NO.19 臨(りん="Nearing"):課題に臨む、服従させる

臨(りん="Nearing")シンボル









臨(りん="Nearing")




⚋ 6th:陰:上6(Upper6)
⚋ 5th:陰:65
⚋ 4th:陰:64
⚋ 3rd:陰:63
⚊ 2nd:陽:92
⚊ 1st:陽:初9(First9)

※上6(Upper6)、65、64、63、92、初9(First9)は、易経における伝統的な各爻(こう=Line)の表記法である。ここでは漢数字(Chinese numeral)ではなく、アラビア数字にしている。

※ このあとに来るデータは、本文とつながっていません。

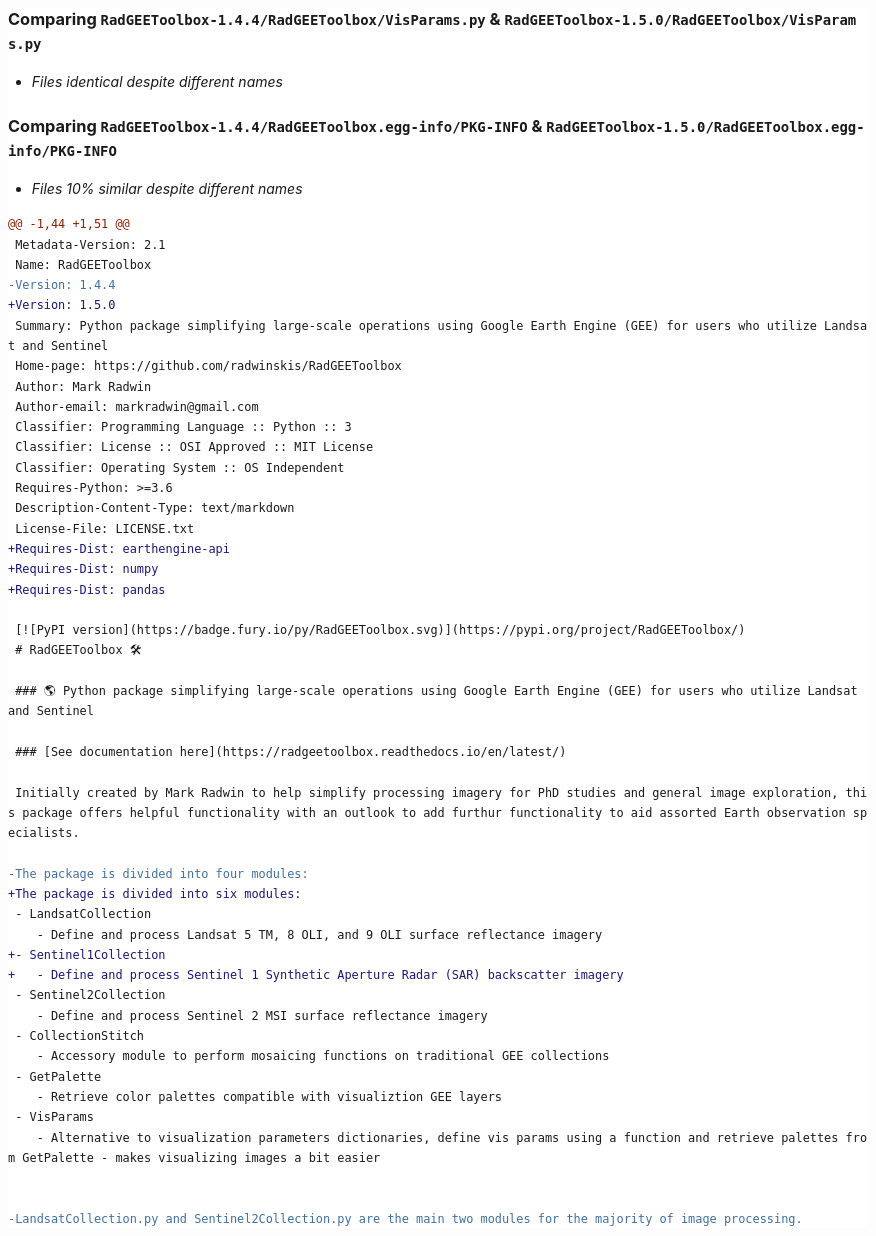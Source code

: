 ### Comparing `RadGEEToolbox-1.4.4/RadGEEToolbox/VisParams.py` & `RadGEEToolbox-1.5.0/RadGEEToolbox/VisParams.py`

 * *Files identical despite different names*

### Comparing `RadGEEToolbox-1.4.4/RadGEEToolbox.egg-info/PKG-INFO` & `RadGEEToolbox-1.5.0/RadGEEToolbox.egg-info/PKG-INFO`

 * *Files 10% similar despite different names*

```diff
@@ -1,44 +1,51 @@
 Metadata-Version: 2.1
 Name: RadGEEToolbox
-Version: 1.4.4
+Version: 1.5.0
 Summary: Python package simplifying large-scale operations using Google Earth Engine (GEE) for users who utilize Landsat and Sentinel
 Home-page: https://github.com/radwinskis/RadGEEToolbox
 Author: Mark Radwin
 Author-email: markradwin@gmail.com
 Classifier: Programming Language :: Python :: 3
 Classifier: License :: OSI Approved :: MIT License
 Classifier: Operating System :: OS Independent
 Requires-Python: >=3.6
 Description-Content-Type: text/markdown
 License-File: LICENSE.txt
+Requires-Dist: earthengine-api
+Requires-Dist: numpy
+Requires-Dist: pandas
 
 [![PyPI version](https://badge.fury.io/py/RadGEEToolbox.svg)](https://pypi.org/project/RadGEEToolbox/)
 # RadGEEToolbox 🛠️
 
 ### 🌎 Python package simplifying large-scale operations using Google Earth Engine (GEE) for users who utilize Landsat and Sentinel 
 
 ### [See documentation here](https://radgeetoolbox.readthedocs.io/en/latest/)
 
 Initially created by Mark Radwin to help simplify processing imagery for PhD studies and general image exploration, this package offers helpful functionality with an outlook to add furthur functionality to aid assorted Earth observation specialists. 
 
-The package is divided into four modules:
+The package is divided into six modules:
 - LandsatCollection
    - Define and process Landsat 5 TM, 8 OLI, and 9 OLI surface reflectance imagery
+- Sentinel1Collection
+   - Define and process Sentinel 1 Synthetic Aperture Radar (SAR) backscatter imagery
 - Sentinel2Collection
    - Define and process Sentinel 2 MSI surface reflectance imagery
 - CollectionStitch
    - Accessory module to perform mosaicing functions on traditional GEE collections
 - GetPalette
    - Retrieve color palettes compatible with visualiztion GEE layers
 - VisParams
    - Alternative to visualization parameters dictionaries, define vis params using a function and retrieve palettes from GetPalette - makes visualizing images a bit easier
 
 
-LandsatCollection.py and Sentinel2Collection.py are the main two modules for the majority of image processing. 
```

臨(りん="Nearing"):課題に臨む、服従させる
臨(りん="Nearing"):課題に臨む、服従させる。


構成の解説

上卦(Upper trigram)は、
「☷ 坤(こん:Kun)」="Field":大地・従順さ・女性原理・消極・受動的

下卦(Lower trigram)は、
「☱ 兌(だ:Dui)」="exchange":水が流れ込みたまっている様子、沢・悦び・口


下から「陽」が、上に向かって成長していく「消息卦(Transition Hexagram)」の一種。

「陽」が勢いをもって、「陰」が意味する邪悪たちに強引に迫り臨む。

下卦(Lower trigram)が「悦ぶ」、上卦(Upper trigram)が「順う」ので、邪悪たちも「悦んで順う」。

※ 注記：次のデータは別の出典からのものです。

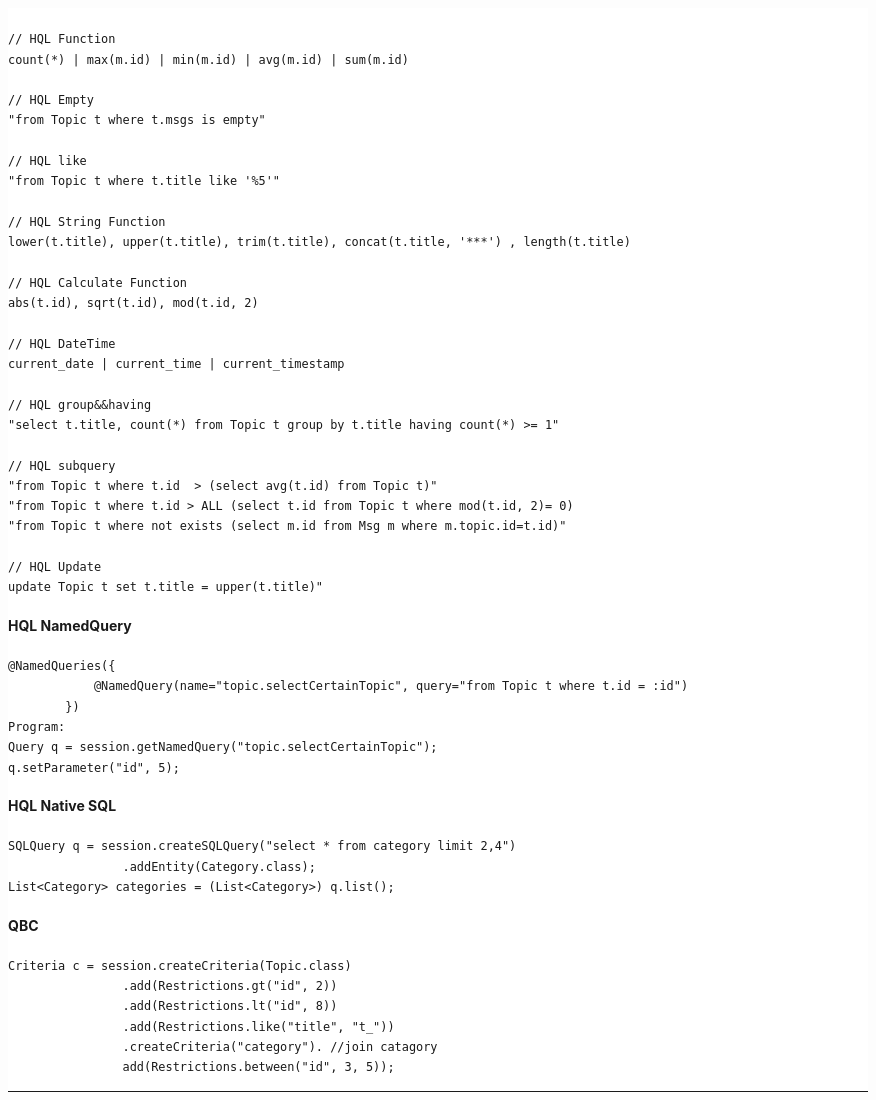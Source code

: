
 ```

// HQL Function
count(*) | max(m.id) | min(m.id) | avg(m.id) | sum(m.id)

// HQL Empty
"from Topic t where t.msgs is empty"

// HQL like
"from Topic t where t.title like '%5'"

// HQL String Function
lower(t.title), upper(t.title), trim(t.title), concat(t.title, '***') , length(t.title)

// HQL Calculate Function
abs(t.id), sqrt(t.id), mod(t.id, 2)
 
// HQL DateTime
current_date | current_time | current_timestamp

// HQL group&&having
"select t.title, count(*) from Topic t group by t.title having count(*) >= 1"

// HQL subquery
"from Topic t where t.id  > (select avg(t.id) from Topic t)"
"from Topic t where t.id > ALL (select t.id from Topic t where mod(t.id, 2)= 0)
"from Topic t where not exists (select m.id from Msg m where m.topic.id=t.id)"

// HQL Update
update Topic t set t.title = upper(t.title)"
```
#### HQL NamedQuery
```
@NamedQueries({
			@NamedQuery(name="topic.selectCertainTopic", query="from Topic t where t.id = :id")
		})
Program:
Query q = session.getNamedQuery("topic.selectCertainTopic");
q.setParameter("id", 5);
```
#### HQL Native SQL
```
SQLQuery q = session.createSQLQuery("select * from category limit 2,4")
				.addEntity(Category.class);
List<Category> categories = (List<Category>) q.list();
```
#### QBC
```
Criteria c = session.createCriteria(Topic.class) 
				.add(Restrictions.gt("id", 2)) 
				.add(Restrictions.lt("id", 8)) 
				.add(Restrictions.like("title", "t_"))
				.createCriteria("category"). //join catagory
				add(Restrictions.between("id", 3, 5));
```
***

あなたが邪悪たちになにかを強制しても、結果的に彼らは従う。

なのでめでたい前途をこの卦(Hexagram)は示す。

他者になにかをやらせる際の洞察を書いた卦(Hexagram)。



卦辞(かじ=Explanation of the Hexagram)

「正義がどんどん伸びていく時期なので、あなたの願いは大いにかなうだろう。バランス感覚をもって冷静に正しく物事を進めるがよい。八月に入ると災いが起こる。(だから、あなたは運がいいときに前進すべきである)」

卦辞 臨、元いに亨(とお)る。貞しきに利あり。八月に至りて凶あり。 (臨、元亨。利貞。至于八月有凶。)

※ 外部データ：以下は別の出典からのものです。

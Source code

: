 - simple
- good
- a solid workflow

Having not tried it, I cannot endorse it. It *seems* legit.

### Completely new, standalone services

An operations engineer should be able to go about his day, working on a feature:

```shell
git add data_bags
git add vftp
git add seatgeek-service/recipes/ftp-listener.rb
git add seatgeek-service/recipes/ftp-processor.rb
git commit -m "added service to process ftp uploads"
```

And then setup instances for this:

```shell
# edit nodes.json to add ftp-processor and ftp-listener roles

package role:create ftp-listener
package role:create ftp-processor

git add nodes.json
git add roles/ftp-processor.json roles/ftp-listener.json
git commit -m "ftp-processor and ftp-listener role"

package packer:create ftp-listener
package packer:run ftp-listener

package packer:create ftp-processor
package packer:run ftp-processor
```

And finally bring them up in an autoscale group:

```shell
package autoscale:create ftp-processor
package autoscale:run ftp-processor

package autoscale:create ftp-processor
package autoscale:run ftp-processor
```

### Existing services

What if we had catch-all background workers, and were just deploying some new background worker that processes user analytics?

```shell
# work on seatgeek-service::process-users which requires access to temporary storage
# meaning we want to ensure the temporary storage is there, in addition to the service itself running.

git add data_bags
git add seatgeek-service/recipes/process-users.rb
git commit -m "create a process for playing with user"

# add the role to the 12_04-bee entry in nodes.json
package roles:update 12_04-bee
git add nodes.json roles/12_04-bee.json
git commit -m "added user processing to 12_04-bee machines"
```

下のほうから「陰」がどんどん伸びていく形、あるいは下のほうから「陽」がどんどん伸びていく形をもった卦(Hexagram)のことを、「消息卦(Transition Hexagram)」といいます。

「陽」は正義、道理、善人のイメージ。

「陰」は不義、不正、悪人のイメージ。


この卦(Hexagram)の場合、下卦(Lower trigram)が「悦ぶ」、上卦(Upper trigram)が「順う」なので、邪悪たちも「悦んで順う」結果となります。

この卦(Hexagram)の主体は92です。

彼は邪悪たちを制圧する司令官、「陽」で積極果敢、しかも中庸でバランス感覚や冷静な判断力を備えています。

彼を65が将軍に任命します。

二番目の位置は本来は「陰」が入る位置なので、ここに「陽」として入る92はミスマッチです。

彼は行き過ぎる可能性があります。

しかし、92と対応関係にある65は、君主として己を虚しくし、能力あるものに権限を委任し、92とは「陰」と「陽」で調和します。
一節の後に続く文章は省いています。